→ Task item
Filter on the word "pinyinscope": copy each matching line from the listing below.

→ Given records
⟨

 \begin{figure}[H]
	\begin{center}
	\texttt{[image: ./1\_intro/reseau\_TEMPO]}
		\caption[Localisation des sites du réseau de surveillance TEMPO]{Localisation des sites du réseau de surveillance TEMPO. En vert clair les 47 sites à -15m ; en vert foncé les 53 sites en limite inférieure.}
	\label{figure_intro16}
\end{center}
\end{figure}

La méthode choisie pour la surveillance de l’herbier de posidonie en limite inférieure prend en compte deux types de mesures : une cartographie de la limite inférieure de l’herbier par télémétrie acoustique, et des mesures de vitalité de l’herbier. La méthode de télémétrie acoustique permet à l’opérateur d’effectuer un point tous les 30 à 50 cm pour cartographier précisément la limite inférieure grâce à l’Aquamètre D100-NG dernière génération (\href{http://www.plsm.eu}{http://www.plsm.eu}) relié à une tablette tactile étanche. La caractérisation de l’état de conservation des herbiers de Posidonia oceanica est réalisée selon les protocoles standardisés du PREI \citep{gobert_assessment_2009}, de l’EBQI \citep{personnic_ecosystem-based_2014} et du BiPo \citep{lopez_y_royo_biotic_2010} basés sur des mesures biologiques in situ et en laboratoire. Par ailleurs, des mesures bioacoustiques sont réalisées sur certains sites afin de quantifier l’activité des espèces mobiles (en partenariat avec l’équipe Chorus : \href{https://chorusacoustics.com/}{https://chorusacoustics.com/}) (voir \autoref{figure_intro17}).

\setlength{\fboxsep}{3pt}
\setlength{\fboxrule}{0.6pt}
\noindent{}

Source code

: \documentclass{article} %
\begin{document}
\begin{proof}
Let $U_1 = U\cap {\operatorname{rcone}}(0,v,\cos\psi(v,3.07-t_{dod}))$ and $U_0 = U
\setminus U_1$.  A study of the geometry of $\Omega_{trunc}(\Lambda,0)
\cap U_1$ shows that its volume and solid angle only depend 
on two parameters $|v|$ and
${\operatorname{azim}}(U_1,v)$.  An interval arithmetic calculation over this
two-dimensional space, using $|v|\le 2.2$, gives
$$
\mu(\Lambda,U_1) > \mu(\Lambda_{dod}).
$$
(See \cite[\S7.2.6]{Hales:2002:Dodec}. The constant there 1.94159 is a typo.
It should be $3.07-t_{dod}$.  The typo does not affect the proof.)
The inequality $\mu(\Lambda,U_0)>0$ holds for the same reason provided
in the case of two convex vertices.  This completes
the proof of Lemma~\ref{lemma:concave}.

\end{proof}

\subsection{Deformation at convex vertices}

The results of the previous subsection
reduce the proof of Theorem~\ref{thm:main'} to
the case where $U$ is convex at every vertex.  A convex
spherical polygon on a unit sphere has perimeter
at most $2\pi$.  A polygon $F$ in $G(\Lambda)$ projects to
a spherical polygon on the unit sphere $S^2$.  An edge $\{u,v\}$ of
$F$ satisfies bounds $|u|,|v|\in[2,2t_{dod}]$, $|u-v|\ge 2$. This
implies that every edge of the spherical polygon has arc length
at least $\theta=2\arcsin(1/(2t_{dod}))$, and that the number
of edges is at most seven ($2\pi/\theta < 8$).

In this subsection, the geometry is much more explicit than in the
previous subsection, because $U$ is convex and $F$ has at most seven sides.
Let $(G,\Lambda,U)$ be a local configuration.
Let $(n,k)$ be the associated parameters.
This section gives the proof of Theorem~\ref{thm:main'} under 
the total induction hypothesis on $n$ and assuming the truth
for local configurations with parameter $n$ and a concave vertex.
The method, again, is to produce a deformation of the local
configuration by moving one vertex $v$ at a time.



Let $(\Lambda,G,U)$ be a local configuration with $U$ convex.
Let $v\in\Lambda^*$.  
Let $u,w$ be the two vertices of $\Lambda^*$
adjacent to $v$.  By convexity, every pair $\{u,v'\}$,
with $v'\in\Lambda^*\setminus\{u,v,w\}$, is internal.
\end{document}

⟩
⟨

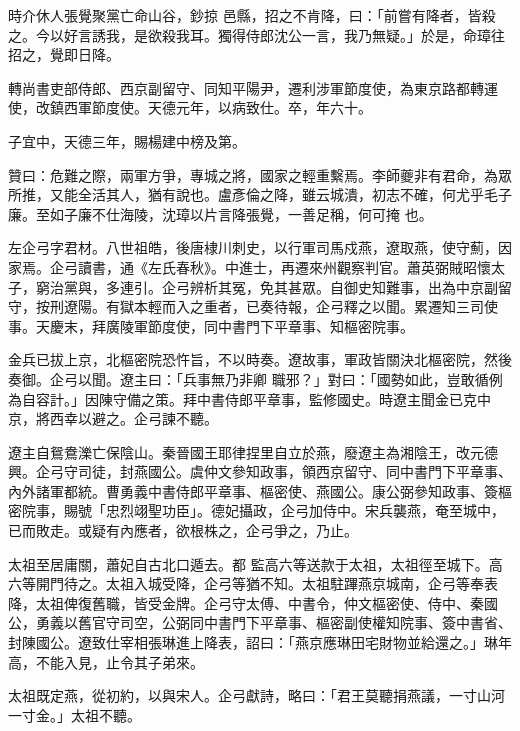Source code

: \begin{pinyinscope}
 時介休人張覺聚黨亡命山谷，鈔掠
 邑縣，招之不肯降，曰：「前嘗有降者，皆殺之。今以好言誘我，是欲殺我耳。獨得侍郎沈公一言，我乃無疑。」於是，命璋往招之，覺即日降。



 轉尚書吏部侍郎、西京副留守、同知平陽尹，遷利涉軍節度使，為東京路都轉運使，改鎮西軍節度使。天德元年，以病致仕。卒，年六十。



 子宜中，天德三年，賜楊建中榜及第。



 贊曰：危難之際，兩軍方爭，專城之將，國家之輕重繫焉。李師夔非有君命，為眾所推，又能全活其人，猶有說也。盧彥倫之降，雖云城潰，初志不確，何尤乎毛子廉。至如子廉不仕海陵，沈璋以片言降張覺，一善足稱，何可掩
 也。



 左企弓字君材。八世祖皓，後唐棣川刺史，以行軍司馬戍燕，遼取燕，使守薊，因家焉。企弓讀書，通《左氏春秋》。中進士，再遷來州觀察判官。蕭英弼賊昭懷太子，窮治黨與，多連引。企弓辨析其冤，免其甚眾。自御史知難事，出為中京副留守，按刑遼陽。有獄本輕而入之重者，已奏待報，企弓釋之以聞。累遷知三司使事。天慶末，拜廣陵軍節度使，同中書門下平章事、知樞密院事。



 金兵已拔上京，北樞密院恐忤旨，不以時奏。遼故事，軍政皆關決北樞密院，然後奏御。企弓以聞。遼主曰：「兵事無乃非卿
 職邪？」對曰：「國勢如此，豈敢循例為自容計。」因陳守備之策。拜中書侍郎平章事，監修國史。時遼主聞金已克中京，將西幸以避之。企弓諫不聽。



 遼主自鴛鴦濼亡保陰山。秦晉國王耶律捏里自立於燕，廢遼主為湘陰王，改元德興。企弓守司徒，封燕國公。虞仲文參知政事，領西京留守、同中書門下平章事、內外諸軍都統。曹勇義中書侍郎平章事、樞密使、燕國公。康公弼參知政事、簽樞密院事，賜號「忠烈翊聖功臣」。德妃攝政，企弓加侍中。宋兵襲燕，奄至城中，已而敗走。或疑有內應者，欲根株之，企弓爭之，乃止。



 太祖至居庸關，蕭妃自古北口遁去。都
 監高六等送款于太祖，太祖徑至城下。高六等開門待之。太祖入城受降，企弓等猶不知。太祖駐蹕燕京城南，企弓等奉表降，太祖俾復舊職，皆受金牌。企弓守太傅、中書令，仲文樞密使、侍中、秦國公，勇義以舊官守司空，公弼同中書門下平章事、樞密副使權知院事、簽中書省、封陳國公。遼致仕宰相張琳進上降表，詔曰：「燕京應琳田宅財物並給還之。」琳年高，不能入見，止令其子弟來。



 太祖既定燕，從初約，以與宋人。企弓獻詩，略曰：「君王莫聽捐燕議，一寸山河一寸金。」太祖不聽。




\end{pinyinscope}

⟩

→ Response for this exercise
: \begin{pinyinscope}
\end{pinyinscope}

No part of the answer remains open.